5 Things You May be Doing to Repel Recruiters
One of the three paths to finding your next great job in shared services is being noticed by recruiters. With today’s digitally driven job market, your online presence can make or break your chances of being noticed by recruiters. Here are some things you may be doing which could prompt recruiters to overlook you and reach out instead to another candidate.
Using the wrong email account
Your choice of email provider and account name speaks volumes about both your tech-savviness and professionalism. Relying on old-school services like Hotmail or AOL.com could give off the impression that you are out-of-touch with current trends. Ensure your email has a professional name (such as your first and last name); using something such as CatLoverExtreme@hotmail.com may seem interesting to friends but could put off potential employers.
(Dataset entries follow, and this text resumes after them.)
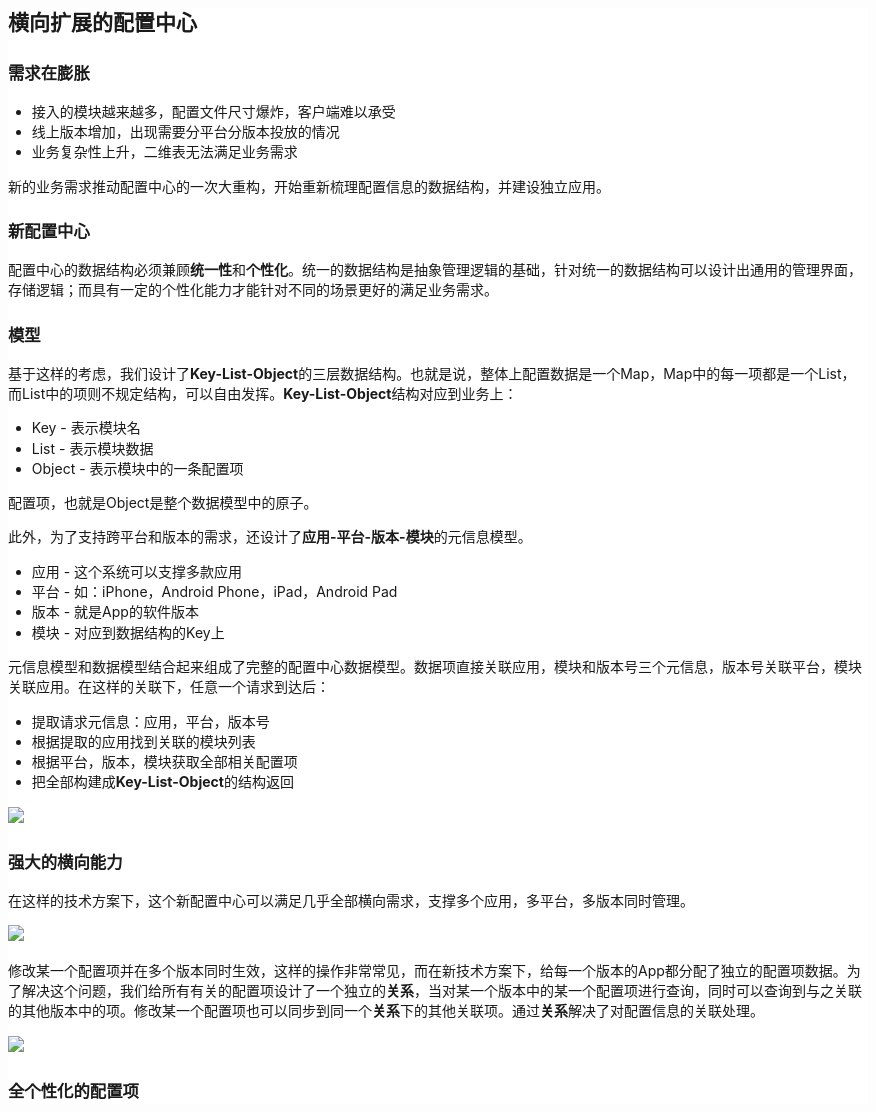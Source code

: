 ## 横向扩展的配置中心
### 需求在膨胀

+ 接入的模块越来越多，配置文件尺寸爆炸，客户端难以承受
+ 线上版本增加，出现需要分平台分版本投放的情况
+ 业务复杂性上升，二维表无法满足业务需求

新的业务需求推动配置中心的一次大重构，开始重新梳理配置信息的数据结构，并建设独立应用。

### 新配置中心

配置中心的数据结构必须兼顾**统一性**和**个性化**。统一的数据结构是抽象管理逻辑的基础，针对统一的数据结构可以设计出通用的管理界面，存储逻辑；而具有一定的个性化能力才能针对不同的场景更好的满足业务需求。

### 模型

基于这样的考虑，我们设计了**Key-List-Object**的三层数据结构。也就是说，整体上配置数据是一个Map，Map中的每一项都是一个List，而List中的项则不规定结构，可以自由发挥。**Key-List-Object**结构对应到业务上：

+ Key - 表示模块名
+ List - 表示模块数据
+ Object - 表示模块中的一条配置项

配置项，也就是Object是整个数据模型中的原子。

此外，为了支持跨平台和版本的需求，还设计了**应用-平台-版本-模块**的元信息模型。

+ 应用 - 这个系统可以支撑多款应用
+ 平台 - 如：iPhone，Android Phone，iPad，Android Pad
+ 版本 - 就是App的软件版本
+ 模块 - 对应到数据结构的Key上

元信息模型和数据模型结合起来组成了完整的配置中心数据模型。数据项直接关联应用，模块和版本号三个元信息，版本号关联平台，模块关联应用。在这样的关联下，任意一个请求到达后：

+ 提取请求元信息：应用，平台，版本号
+ 根据提取的应用找到关联的模块列表
+ 根据平台，版本，模块获取全部相关配置项
+ 把全部构建成**Key-List-Object**的结构返回

![][image-4]

### 强大的横向能力

在这样的技术方案下，这个新配置中心可以满足几乎全部横向需求，支撑多个应用，多平台，多版本同时管理。

![][image-5]

修改某一个配置项并在多个版本同时生效，这样的操作非常常见，而在新技术方案下，给每一个版本的App都分配了独立的配置项数据。为了解决这个问题，我们给所有有关的配置项设计了一个独立的**关系**，当对某一个版本中的某一个配置项进行查询，同时可以查询到与之关联的其他版本中的项。修改某一个配置项也可以同步到同一个**关系**下的其他关联项。通过**关系**解决了对配置信息的关联处理。

![][image-6]

### 全个性化的配置项


[1]:	http://pingguohe.net/2015/11/24/Navigator-and-Rewrite.html
[2]:	http://pingguohe.net/2015/11/24/Navigator-and-Rewrite.html
[image-1]:	http://img.alicdn.com/tps/TB1MVRfLVXXXXaKaXXXXXXXXXXX-800-545.jpg
[image-2]:	http://img.alicdn.com/tps/TB14nRkLVXXXXXJapXXXXXXXXXX-874-946.png
[image-3]:	http://img.alicdn.com/tps/TB1sGlsLVXXXXXCaXXXXXXXXXXX-1018-218.jpg
[image-4]:	http://img.alicdn.com/tps/TB16I4SLVXXXXbGXXXXXXXXXXXX-1252-828.png
[image-5]:	http://img.alicdn.com/tps/TB1GElyLVXXXXaGXVXXXXXXXXXX-2004-487.png
[image-6]:	http://img.alicdn.com/tps/TB1WOpvLVXXXXbQXVXXXXXXXXXX-1810-1064.jpg
[image-7]:	https://img.alicdn.com/tps/TB18nzKLVXXXXbkXpXXXXXXXXXX-1768-820.jpg "配置中心新架构"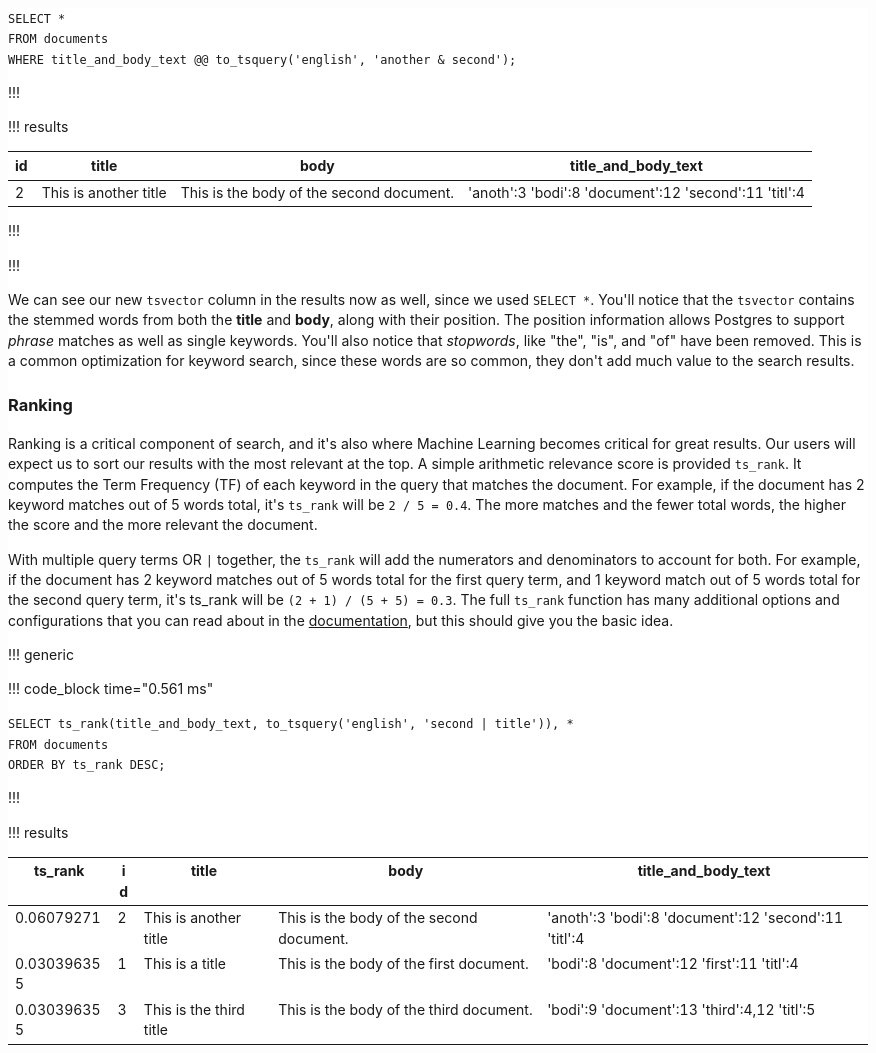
 ```postgresql
SELECT * 
FROM documents
WHERE title_and_body_text @@ to_tsquery('english', 'another & second');
```

!!!

!!! results

| id | title                 | body                                     | title\_and\_body\_text                                |
| -- | --------------------- | ---------------------------------------- | ----------------------------------------------------- |
| 2  | This is another title | This is the body of the second document. | 'anoth':3 'bodi':8 'document':12 'second':11 'titl':4 |

!!!

!!!

We can see our new `tsvector` column in the results now as well, since we used `SELECT *`. You'll notice that the `tsvector` contains the stemmed words from both the **title** and **body**, along with their position. The position information allows Postgres to support _phrase_ matches as well as single keywords. You'll also notice that _stopwords_, like "the", "is", and "of" have been removed. This is a common optimization for keyword search, since these words are so common, they don't add much value to the search results.

### Ranking

Ranking is a critical component of search, and it's also where Machine Learning becomes critical for great results. Our users will expect us to sort our results with the most relevant at the top. A simple arithmetic relevance score is provided `ts_rank`. It computes the Term Frequency (TF) of each keyword in the query that matches the document. For example, if the document has 2 keyword matches out of 5 words total, it's `ts_rank` will be `2 / 5 = 0.4`. The more matches and the fewer total words, the higher the score and the more relevant the document.

With multiple query terms OR `|` together, the `ts_rank` will add the numerators and denominators to account for both. For example, if the document has 2 keyword matches out of 5 words total for the first query term, and 1 keyword match out of 5 words total for the second query term, it's ts\_rank will be `(2 + 1) / (5 + 5) = 0.3`. The full `ts_rank` function has many additional options and configurations that you can read about in the [documentation](https://www.postgresql.org/docs/current/textsearch-controls.html#TEXTSEARCH-RANKING), but this should give you the basic idea.

!!! generic

!!! code\_block time="0.561 ms"

```postgresql
SELECT ts_rank(title_and_body_text, to_tsquery('english', 'second | title')), *   
FROM documents 
ORDER BY ts_rank DESC;
```

!!!

!!! results

| ts\_rank    | id | title                   | body                                     | title\_and\_body\_text                                |
| ----------- | -- | ----------------------- | ---------------------------------------- | ----------------------------------------------------- |
| 0.06079271  | 2  | This is another title   | This is the body of the second document. | 'anoth':3 'bodi':8 'document':12 'second':11 'titl':4 |
| 0.030396355 | 1  | This is a title         | This is the body of the first document.  | 'bodi':8 'document':12 'first':11 'titl':4            |
| 0.030396355 | 3  | This is the third title | This is the body of the third document.  | 'bodi':9 'document':13 'third':4,12 'titl':5          |
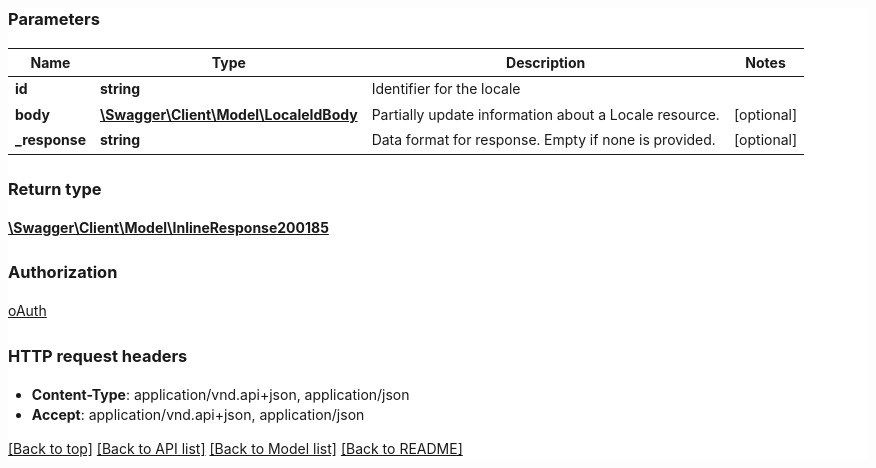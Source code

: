 ### Parameters

Name | Type | Description  | Notes
------------- | ------------- | ------------- | -------------
 **id** | **string**| Identifier for the locale |
 **body** | [**\Swagger\Client\Model\LocaleIdBody**](../Model/LocaleIdBody.md)| Partially update information about a Locale resource. | [optional]
 **_response** | **string**| Data format for response. Empty if none is provided. | [optional]

### Return type

[**\Swagger\Client\Model\InlineResponse200185**](../Model/InlineResponse200185.md)

### Authorization

[oAuth](../../README.md#oAuth)

### HTTP request headers

 - **Content-Type**: application/vnd.api+json, application/json
 - **Accept**: application/vnd.api+json, application/json

[[Back to top]](#) [[Back to API list]](../../README.md#documentation-for-api-endpoints) [[Back to Model list]](../../README.md#documentation-for-models) [[Back to README]](../../README.md)

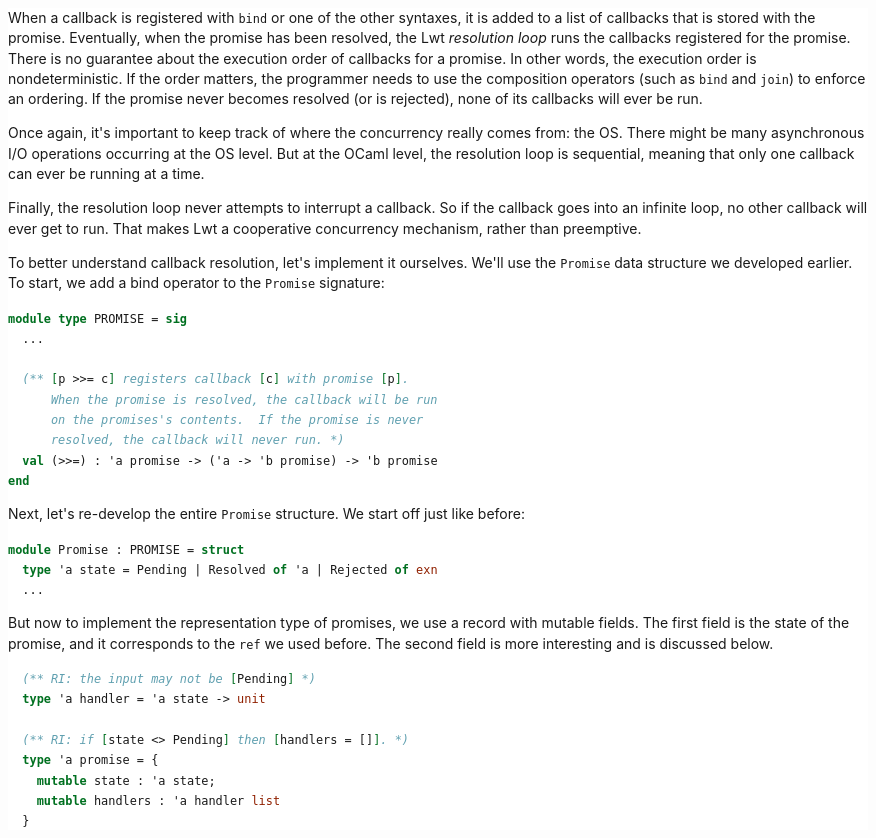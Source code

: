 When a callback is registered with `bind` or one of the other syntaxes, it is
added to a list of callbacks that is stored with the promise. Eventually, when
the promise has been resolved, the Lwt *resolution loop* runs the callbacks
registered for the promise. There is no guarantee about the execution order of
callbacks for a promise. In other words, the execution order is
nondeterministic. If the order matters, the programmer needs to use the
composition operators (such as `bind` and `join`) to enforce an ordering. If the
promise never becomes resolved (or is rejected), none of its callbacks will ever
be run.

Once again, it's important to keep track of where the concurrency really comes
from: the OS. There might be many asynchronous I/O operations occurring at the
OS level. But at the OCaml level, the resolution loop is sequential, meaning
that only one callback can ever be running at a time.

Finally, the resolution loop never attempts to interrupt a callback. So if the
callback goes into an infinite loop, no other callback will ever get to run.
That makes Lwt a cooperative concurrency mechanism, rather than preemptive.

To better understand callback resolution, let's implement it ourselves. We'll
use the `Promise` data structure we developed earlier. To start, we add a bind
operator to the `Promise` signature:

```ocaml
module type PROMISE = sig
  ...

  (** [p >>= c] registers callback [c] with promise [p].
      When the promise is resolved, the callback will be run
      on the promises's contents.  If the promise is never
      resolved, the callback will never run. *)
  val (>>=) : 'a promise -> ('a -> 'b promise) -> 'b promise
end
```

Next, let's re-develop the entire `Promise` structure.  We start
off just like before:

```ocaml
module Promise : PROMISE = struct
  type 'a state = Pending | Resolved of 'a | Rejected of exn
  ...
```

But now to implement the representation type of promises, we use a record with
mutable fields. The first field is the state of the promise, and it corresponds
to the `ref` we used before. The second field is more interesting and is
discussed below.

```ocaml
  (** RI: the input may not be [Pending] *)
  type 'a handler = 'a state -> unit

  (** RI: if [state <> Pending] then [handlers = []]. *)
  type 'a promise = {
    mutable state : 'a state;
    mutable handlers : 'a handler list
  }
```


[lwt-github]: https://github.com/ocsigen/lwt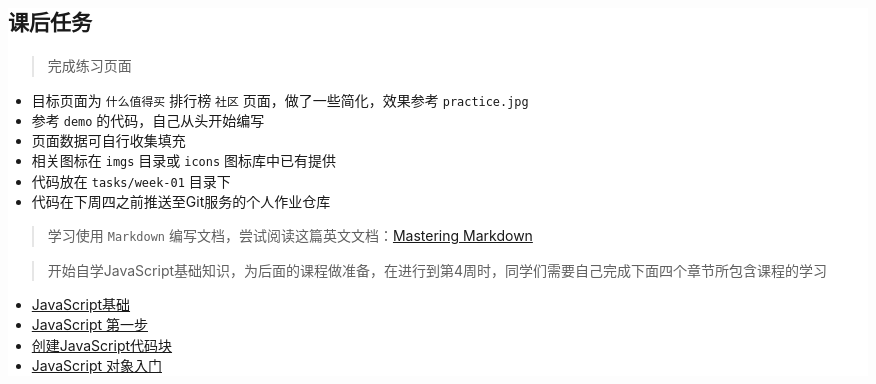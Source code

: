 ## 课后任务

> 完成练习页面

- 目标页面为 `什么值得买` 排行榜 `社区` 页面，做了一些简化，效果参考 `practice.jpg`
- 参考 `demo` 的代码，自己从头开始编写
- 页面数据可自行收集填充
- 相关图标在 `imgs` 目录或 `icons` 图标库中已有提供
- 代码放在 `tasks/week-01` 目录下
- 代码在下周四之前推送至Git服务的个人作业仓库

> 学习使用 `Markdown` 编写文档，尝试阅读这篇英文文档：[Mastering Markdown](https://guides.github.com/features/mastering-markdown/)

> 开始自学JavaScript基础知识，为后面的课程做准备，在进行到第4周时，同学们需要自己完成下面四个章节所包含课程的学习

- [JavaScript基础](https://developer.mozilla.org/zh-CN/docs/Learn/Getting_started_with_the_web/JavaScript_basics)
- [JavaScript 第一步](https://developer.mozilla.org/zh-CN/docs/Learn/JavaScript/First_steps)
- [创建JavaScript代码块](https://developer.mozilla.org/zh-CN/docs/Learn/JavaScript/Building_blocks)
- [JavaScript 对象入门](https://developer.mozilla.org/zh-CN/docs/Learn/JavaScript/Objects)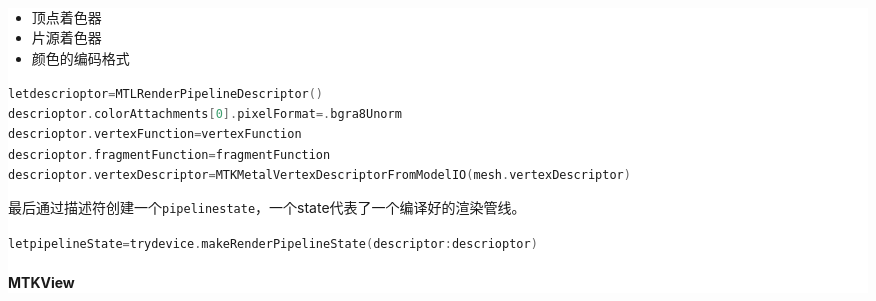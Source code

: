 * 顶点着色器
* 片源着色器
* 颜色的编码格式

```swift
letdescrioptor=MTLRenderPipelineDescriptor()
descrioptor.colorAttachments[0].pixelFormat=.bgra8Unorm
descrioptor.vertexFunction=vertexFunction
descrioptor.fragmentFunction=fragmentFunction
descrioptor.vertexDescriptor=MTKMetalVertexDescriptorFromModelIO(mesh.vertexDescriptor)
```

最后通过描述符创建一个`pipelinestate`，一个state代表了一个编译好的渲染管线。

```swift
letpipelineState=trydevice.makeRenderPipelineState(descriptor:descrioptor)
```

#### MTKView

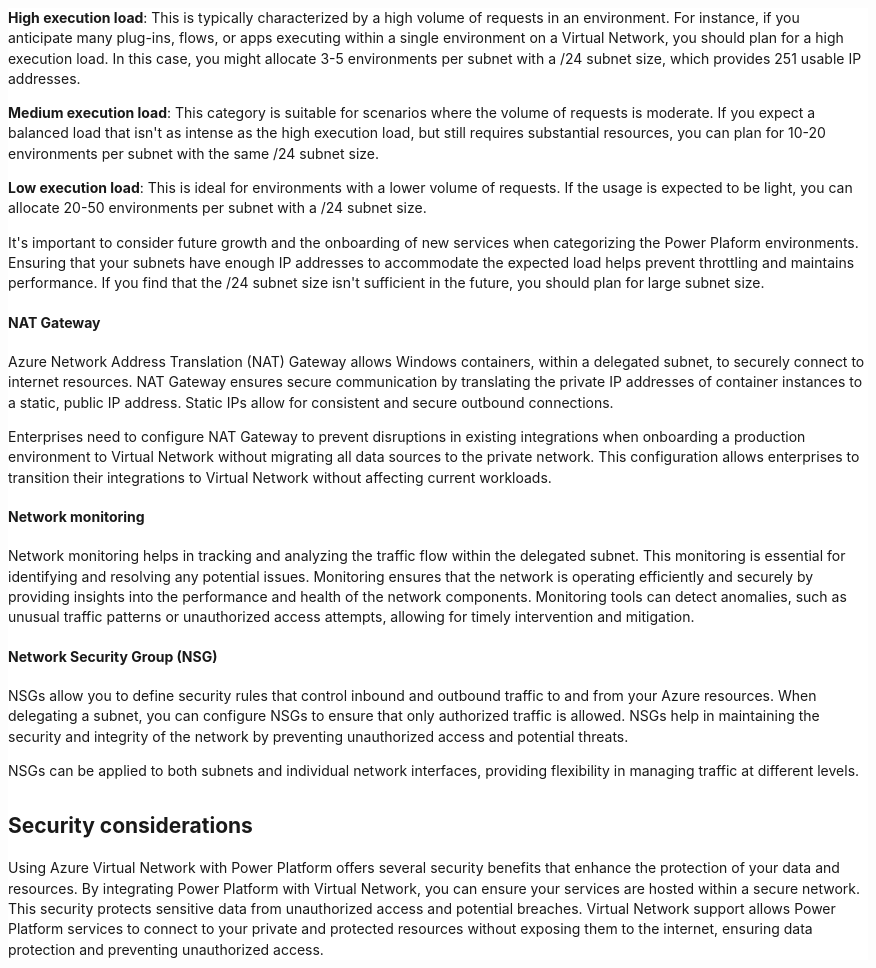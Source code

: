 **High execution load**: This is typically characterized by a high volume of requests in an environment. For instance, if you anticipate many plug-ins, flows, or apps executing within a single environment on a Virtual Network, you should plan for a high execution load. In this case, you might allocate 3-5 environments per subnet with a /24 subnet size, which provides 251 usable IP addresses.

**Medium execution load**: This category is suitable for scenarios where the volume of requests is moderate. If you expect a balanced load that isn't as intense as the high execution load, but still requires substantial resources, you can plan for 10-20 environments per subnet with the same /24 subnet size.

**Low execution load**: This is ideal for environments with a lower volume of requests. If the usage is expected to be light, you can allocate 20-50 environments per subnet with a /24 subnet size.

It's important to consider future growth and the onboarding of new services when categorizing the Power Plaform environments. Ensuring that your subnets have enough IP addresses to accommodate the expected load helps prevent throttling and maintains performance. If you find that the /24 subnet size isn't sufficient in the future, you should plan for large subnet size.

#### NAT Gateway

Azure Network Address Translation (NAT) Gateway allows Windows containers, within a delegated subnet, to securely connect to internet resources. NAT Gateway ensures secure communication by translating the private IP addresses of container instances to a static, public IP address. Static IPs allow for consistent and secure outbound connections.

Enterprises need to configure NAT Gateway to prevent disruptions in existing integrations when onboarding a production environment to Virtual Network without migrating all data sources to the private network. This configuration allows enterprises to transition their integrations to Virtual Network without affecting current workloads.

#### Network monitoring

Network monitoring helps in tracking and analyzing the traffic flow within the delegated subnet. This monitoring is essential for identifying and resolving any potential issues. Monitoring ensures that the network is operating efficiently and securely by providing insights into the performance and health of the network components. Monitoring tools can detect anomalies, such as unusual traffic patterns or unauthorized access attempts, allowing for timely intervention and mitigation.

#### Network Security Group (NSG)

NSGs allow you to define security rules that control inbound and outbound traffic to and from your Azure resources. When delegating a subnet, you can configure NSGs to ensure that only authorized traffic is allowed. NSGs help in maintaining the security and integrity of the network by preventing unauthorized access and potential threats.

NSGs can be applied to both subnets and individual network interfaces, providing flexibility in managing traffic at different levels.

## Security considerations

Using Azure Virtual Network with Power Platform offers several security benefits that enhance the protection of your data and resources. By integrating Power Platform with Virtual Network, you can ensure your services are hosted within a secure network. This security protects sensitive data from unauthorized access and potential breaches. Virtual Network support allows Power Platform services to connect to your private and protected resources without exposing them to the internet, ensuring data protection and preventing unauthorized access.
Still using the default LinkedIn profile URL
LinkedIn provides you with an automatic profile URL when you register an account, usually including part of your name and various random characters. Customizing it makes typing it simpler while giving it a more professional-looking presentation. It also indicates your technological proficiency. LinkedIn offers step-by-step instructions on how to customize it
Unprofessional profile picture
You may be proud of that pedigreed pet or attractive significant other but they don’t belong in your LinkedIn profile pic. What is needed here is a professional photograph showing yourself from the neck up, wearing business attire and an inviting expression – not your favorite vacation spots or sporting activities.
Omitting early career experiences in your profile
If the first job listed in your Experience section on LinkedIn is at the executive level, that can be taken as a sign that you’re deliberately hiding some aspects of your experience. Of course it’s crucial to include your latest, impressive high-level roles but its also important to highlight the experience and qualifications that helped get you there. This could also include leadership training, project management experience, or specific certifications.
Use of outdated terms like “TQM” (Total Quality Management) or “re-engineering” creates the impression that your work methods have become stagnant over time. Avoid such terms and instead include keywords that reflect current trends and skillsets; such as replacing “TQM” with something like “Quality Assurance” or “Continuous Improvement.”